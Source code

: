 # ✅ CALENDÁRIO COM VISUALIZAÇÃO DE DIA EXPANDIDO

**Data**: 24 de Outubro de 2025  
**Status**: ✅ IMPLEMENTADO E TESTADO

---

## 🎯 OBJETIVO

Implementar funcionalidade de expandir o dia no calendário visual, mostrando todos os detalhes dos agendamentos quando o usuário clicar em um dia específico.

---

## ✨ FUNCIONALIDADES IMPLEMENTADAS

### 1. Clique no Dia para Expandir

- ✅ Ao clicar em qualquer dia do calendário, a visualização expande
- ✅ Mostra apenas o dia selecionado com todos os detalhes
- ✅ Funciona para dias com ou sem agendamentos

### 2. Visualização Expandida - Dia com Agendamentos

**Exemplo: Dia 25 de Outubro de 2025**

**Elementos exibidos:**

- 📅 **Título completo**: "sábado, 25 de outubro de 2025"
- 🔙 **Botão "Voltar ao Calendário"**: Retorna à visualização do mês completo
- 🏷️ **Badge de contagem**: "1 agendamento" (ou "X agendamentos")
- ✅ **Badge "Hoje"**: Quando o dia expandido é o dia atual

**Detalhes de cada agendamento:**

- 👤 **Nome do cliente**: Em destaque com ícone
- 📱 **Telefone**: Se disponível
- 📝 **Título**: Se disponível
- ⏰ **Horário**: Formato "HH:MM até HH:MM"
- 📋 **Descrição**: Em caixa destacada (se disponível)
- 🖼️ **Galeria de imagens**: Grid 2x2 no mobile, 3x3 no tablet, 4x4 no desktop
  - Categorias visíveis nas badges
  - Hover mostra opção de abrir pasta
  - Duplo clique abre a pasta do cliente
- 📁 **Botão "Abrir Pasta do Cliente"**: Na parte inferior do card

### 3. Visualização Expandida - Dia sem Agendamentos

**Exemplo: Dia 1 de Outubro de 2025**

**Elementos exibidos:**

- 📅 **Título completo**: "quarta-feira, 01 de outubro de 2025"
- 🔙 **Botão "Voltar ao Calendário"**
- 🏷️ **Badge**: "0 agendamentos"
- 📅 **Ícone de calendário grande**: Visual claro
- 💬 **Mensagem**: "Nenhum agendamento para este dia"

...

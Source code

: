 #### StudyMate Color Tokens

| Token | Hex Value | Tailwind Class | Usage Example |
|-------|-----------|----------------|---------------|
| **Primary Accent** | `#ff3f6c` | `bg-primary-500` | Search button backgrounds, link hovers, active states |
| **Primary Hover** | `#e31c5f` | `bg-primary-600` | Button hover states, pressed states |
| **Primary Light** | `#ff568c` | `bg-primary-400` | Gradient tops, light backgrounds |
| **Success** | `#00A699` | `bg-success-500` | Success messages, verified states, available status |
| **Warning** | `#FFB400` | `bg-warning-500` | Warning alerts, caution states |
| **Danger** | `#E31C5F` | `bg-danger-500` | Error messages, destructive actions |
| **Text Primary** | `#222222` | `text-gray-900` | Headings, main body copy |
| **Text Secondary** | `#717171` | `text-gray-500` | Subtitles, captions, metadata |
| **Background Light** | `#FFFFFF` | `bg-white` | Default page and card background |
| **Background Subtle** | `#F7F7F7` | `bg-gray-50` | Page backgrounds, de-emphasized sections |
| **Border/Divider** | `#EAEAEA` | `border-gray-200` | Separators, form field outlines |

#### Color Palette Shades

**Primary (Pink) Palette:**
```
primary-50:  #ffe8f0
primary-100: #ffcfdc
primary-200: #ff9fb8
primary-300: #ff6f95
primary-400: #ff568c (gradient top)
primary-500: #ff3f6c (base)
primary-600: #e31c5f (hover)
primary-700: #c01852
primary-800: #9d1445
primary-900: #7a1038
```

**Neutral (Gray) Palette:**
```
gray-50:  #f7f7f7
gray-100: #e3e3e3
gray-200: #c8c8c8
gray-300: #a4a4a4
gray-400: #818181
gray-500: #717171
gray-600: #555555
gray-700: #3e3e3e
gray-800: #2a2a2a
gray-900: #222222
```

==

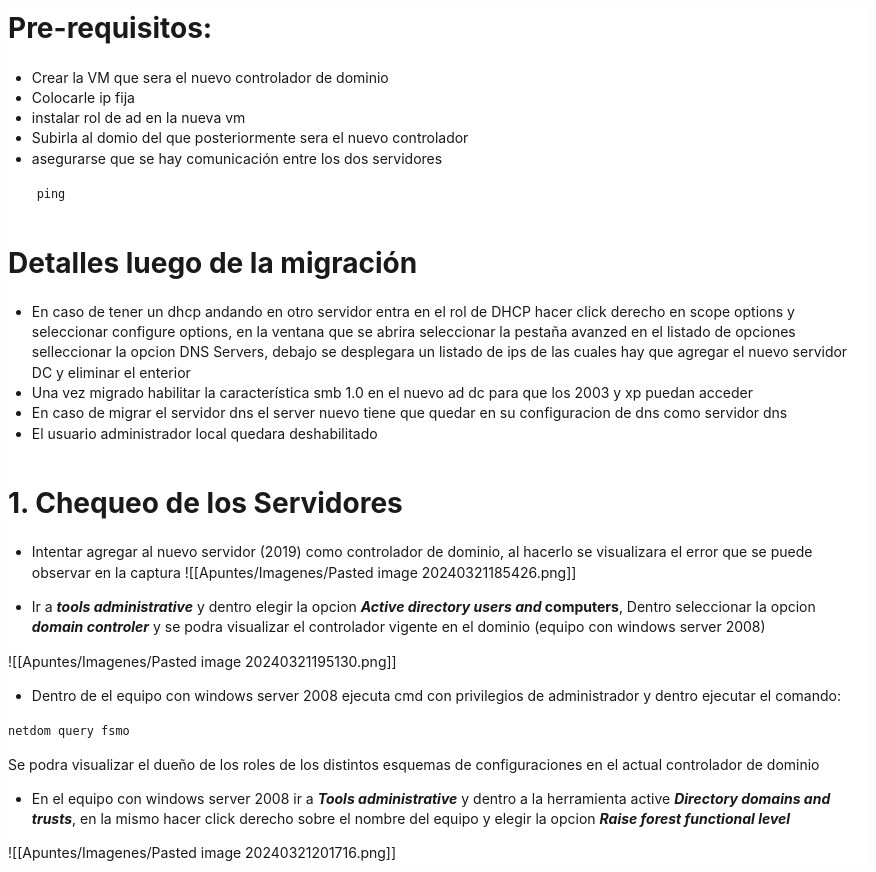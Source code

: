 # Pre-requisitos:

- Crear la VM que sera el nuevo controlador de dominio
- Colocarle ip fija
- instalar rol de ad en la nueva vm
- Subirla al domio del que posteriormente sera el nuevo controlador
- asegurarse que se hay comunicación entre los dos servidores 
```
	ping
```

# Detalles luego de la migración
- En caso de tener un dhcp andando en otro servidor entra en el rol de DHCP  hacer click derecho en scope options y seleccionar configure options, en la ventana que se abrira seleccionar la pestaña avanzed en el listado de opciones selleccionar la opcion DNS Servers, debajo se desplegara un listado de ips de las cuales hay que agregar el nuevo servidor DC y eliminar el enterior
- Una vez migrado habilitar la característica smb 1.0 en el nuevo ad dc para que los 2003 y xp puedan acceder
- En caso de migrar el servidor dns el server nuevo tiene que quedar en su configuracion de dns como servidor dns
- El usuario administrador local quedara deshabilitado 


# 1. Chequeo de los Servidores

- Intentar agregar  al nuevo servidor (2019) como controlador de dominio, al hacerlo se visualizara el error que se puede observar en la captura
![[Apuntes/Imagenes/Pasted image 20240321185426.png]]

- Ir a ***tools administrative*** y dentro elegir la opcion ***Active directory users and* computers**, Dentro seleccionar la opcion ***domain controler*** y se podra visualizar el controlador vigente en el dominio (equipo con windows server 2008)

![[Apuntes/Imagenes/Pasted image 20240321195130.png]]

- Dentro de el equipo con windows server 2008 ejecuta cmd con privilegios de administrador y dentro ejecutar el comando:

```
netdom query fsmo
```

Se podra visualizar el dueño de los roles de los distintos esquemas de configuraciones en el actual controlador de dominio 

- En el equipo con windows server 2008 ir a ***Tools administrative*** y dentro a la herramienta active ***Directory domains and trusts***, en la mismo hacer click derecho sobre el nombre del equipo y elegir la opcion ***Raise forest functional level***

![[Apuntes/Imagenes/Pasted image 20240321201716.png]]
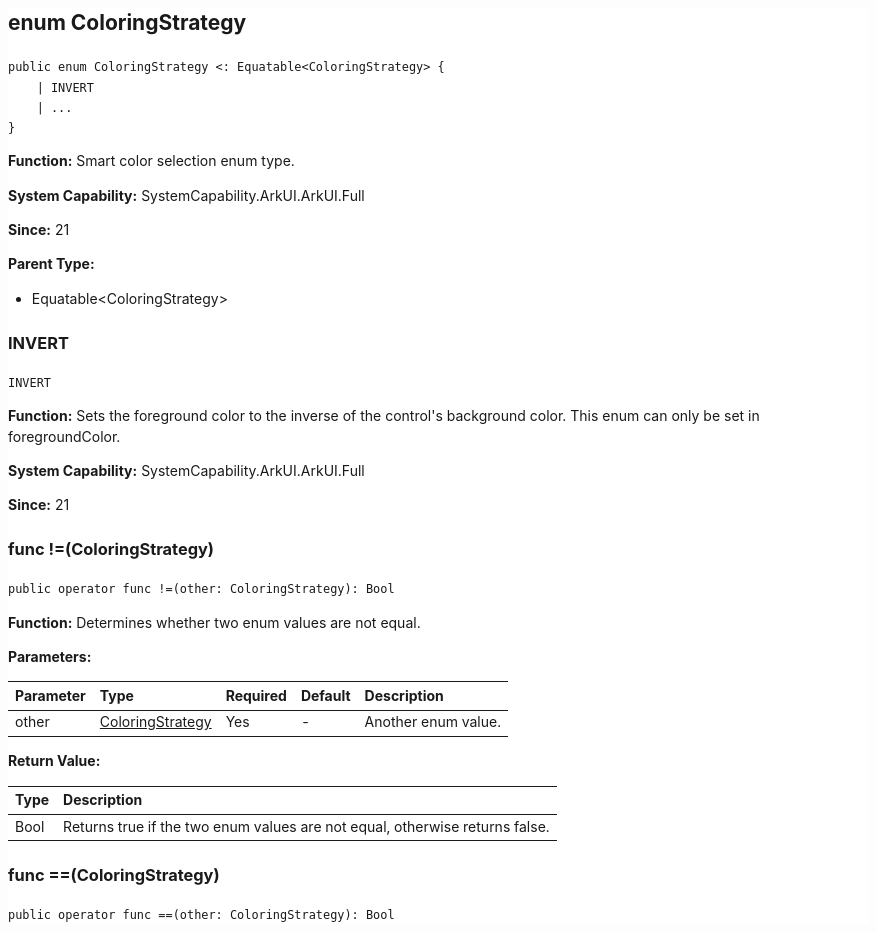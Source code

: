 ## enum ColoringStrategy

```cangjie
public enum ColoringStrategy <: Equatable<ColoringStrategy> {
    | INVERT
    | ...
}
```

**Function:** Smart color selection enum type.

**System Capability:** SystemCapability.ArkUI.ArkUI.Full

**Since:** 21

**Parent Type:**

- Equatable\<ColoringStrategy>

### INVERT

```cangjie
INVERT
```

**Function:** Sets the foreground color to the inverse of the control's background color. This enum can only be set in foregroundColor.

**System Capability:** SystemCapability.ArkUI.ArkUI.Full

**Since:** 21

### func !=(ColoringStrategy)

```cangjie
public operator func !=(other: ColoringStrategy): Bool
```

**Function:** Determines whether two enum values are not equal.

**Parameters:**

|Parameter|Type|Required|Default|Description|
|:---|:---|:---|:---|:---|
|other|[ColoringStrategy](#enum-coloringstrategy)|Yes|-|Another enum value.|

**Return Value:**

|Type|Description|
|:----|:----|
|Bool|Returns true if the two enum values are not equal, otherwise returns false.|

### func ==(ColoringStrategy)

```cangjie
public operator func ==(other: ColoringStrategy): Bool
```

• Work required
Which of the lines above hold the word "windows"? Copy each one.

• Task answer
- Ir a ***tools administrative*** y dentro elegir la opcion ***Active directory users and* computers**, Dentro seleccionar la opcion ***domain controler*** y se podra visualizar el controlador vigente en el dominio (equipo con windows server 2008)
- Dentro de el equipo con windows server 2008 ejecuta cmd con privilegios de administrador y dentro ejecutar el comando:
- En el equipo con windows server 2008 ir a ***Tools administrative*** y dentro a la herramienta active ***Directory domains and trusts***, en la mismo hacer click derecho sobre el nombre del equipo y elegir la opcion ***Raise forest functional level***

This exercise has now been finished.